Late last academic year, my friend and I were elected to be the senior editors of our university magazine – after cussing the publication for two years straight and setting up my own last year to see if I could do a better job, I suppose my boyfriend has a smidge more than the ounce of ground I concede to him when he accuses me of selling out.
I am assessing people applying in three different areas: subeditors, art and design assistants and events managers. I shouldn’t have been but I was extremely surprised at the quality of the art and design and events applications compared to some of the subeditors. One person prepared me a PDF book for her application, others gave me at the very least a website with a history of their writings – some of them were their personal sites, where they committed weekly and had months of proof they could do the jobs. But this was no guarantee of quality whatsoever. Whether they were just badly designed, tributes to vanity or clearly half thought attempts at creating the meat of an online identity after noting that having a blog is quite important in writing professions, some of them absolutely sucked.
This is possibly what bothered me the most. You’re applying for a writing position. If you don’t take the time to proof read your work, what kind of care does that show to the person whose approval you need?
The apparent lack of a damn clue about how to ‘sell oneself’ being endemic to the (mainly) humanities students is sad but simultaneously not surprising.

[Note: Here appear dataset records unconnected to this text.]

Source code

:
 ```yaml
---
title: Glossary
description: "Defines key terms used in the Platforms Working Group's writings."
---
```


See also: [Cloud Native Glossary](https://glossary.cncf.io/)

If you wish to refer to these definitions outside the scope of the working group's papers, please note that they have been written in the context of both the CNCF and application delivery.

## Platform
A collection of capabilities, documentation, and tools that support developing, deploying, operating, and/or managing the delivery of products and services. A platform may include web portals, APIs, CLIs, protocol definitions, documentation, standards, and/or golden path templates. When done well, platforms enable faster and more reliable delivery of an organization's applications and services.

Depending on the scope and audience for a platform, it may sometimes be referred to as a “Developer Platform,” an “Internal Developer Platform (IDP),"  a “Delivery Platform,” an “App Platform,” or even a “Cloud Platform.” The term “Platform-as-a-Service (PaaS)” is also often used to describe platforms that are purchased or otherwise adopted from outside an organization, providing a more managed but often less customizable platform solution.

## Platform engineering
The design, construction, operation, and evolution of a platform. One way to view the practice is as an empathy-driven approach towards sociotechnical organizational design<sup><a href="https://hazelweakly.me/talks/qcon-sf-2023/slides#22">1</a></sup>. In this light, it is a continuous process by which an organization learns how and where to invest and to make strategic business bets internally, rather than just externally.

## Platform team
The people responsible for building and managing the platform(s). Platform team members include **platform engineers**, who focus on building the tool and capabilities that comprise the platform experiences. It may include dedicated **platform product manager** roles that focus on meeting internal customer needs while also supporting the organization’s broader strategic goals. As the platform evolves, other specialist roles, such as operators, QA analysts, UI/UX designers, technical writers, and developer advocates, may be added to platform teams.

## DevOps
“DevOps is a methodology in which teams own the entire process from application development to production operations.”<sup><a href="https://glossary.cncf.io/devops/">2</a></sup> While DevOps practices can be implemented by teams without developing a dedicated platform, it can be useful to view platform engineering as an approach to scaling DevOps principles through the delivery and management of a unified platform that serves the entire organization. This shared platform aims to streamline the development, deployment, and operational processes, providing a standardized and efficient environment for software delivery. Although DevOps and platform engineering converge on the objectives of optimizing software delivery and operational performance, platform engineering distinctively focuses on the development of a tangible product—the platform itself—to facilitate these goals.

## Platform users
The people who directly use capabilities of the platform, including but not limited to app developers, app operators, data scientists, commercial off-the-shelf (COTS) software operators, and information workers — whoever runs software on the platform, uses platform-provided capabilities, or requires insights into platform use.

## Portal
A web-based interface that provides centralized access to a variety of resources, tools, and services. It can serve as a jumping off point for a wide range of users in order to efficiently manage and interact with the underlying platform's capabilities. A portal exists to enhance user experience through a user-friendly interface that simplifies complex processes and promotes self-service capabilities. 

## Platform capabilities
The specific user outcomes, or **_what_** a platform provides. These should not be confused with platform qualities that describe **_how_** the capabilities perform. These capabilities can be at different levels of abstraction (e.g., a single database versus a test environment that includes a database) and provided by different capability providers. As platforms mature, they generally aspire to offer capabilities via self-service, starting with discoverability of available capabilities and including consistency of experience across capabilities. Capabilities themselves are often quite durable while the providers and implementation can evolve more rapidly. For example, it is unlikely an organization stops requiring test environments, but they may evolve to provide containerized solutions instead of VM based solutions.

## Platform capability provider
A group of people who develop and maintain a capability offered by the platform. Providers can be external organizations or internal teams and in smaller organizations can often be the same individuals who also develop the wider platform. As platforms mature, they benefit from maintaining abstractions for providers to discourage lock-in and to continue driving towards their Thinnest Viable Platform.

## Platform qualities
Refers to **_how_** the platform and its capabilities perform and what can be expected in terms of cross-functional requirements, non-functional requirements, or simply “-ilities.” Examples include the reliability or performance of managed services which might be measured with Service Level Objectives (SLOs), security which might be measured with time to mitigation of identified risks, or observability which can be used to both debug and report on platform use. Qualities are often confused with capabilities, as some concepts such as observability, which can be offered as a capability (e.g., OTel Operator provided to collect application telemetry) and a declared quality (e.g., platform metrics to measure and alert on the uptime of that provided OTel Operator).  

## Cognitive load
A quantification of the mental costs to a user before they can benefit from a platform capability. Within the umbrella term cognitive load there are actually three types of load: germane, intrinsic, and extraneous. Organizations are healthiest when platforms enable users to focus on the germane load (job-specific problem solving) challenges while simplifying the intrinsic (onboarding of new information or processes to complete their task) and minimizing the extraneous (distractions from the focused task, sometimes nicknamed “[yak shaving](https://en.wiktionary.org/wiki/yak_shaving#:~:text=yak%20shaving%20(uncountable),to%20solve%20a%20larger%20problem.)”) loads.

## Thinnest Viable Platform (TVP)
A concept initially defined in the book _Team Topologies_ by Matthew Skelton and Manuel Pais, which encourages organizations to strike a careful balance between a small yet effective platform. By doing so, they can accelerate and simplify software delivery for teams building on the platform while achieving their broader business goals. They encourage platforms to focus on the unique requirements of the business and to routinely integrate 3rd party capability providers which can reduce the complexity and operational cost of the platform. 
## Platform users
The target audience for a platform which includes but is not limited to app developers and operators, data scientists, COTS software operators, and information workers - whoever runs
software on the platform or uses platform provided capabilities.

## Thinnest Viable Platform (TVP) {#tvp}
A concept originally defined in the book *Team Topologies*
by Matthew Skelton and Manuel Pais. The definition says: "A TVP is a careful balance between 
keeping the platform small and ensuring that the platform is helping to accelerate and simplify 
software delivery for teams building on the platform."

We don’t have to submit CVs as part of our assessed work to graduate, and the actual using of them to get work experience is not a prerequisite to graduating. On the plus side, at least humanities students can at the very least write their way around their limitations – good luck science students, getting out of that one.
Is the graduate employment situation partially exacerbated by CV after CV of people who have not branched out and fashioned enough of a mature ‘self’ in their project works, let down by universities which do not make classes and lectures about how to venture into the job market mandatory.
That was part of the thing that irritated me so much about this magazine that I now helm: people rely on these things for valuable experience to get a job later in life. I am not satisfied by simply looking out for myself, that since I have been elected and am a senior editor with budgets, deadlines and a big proverbial stick I am set for my extracurricular experience. I am determined to create a magazine that will be strong enough to give the next few years of my university peers this kind of help, no matter how bad the editor might be next year (but hopefully they won’t be).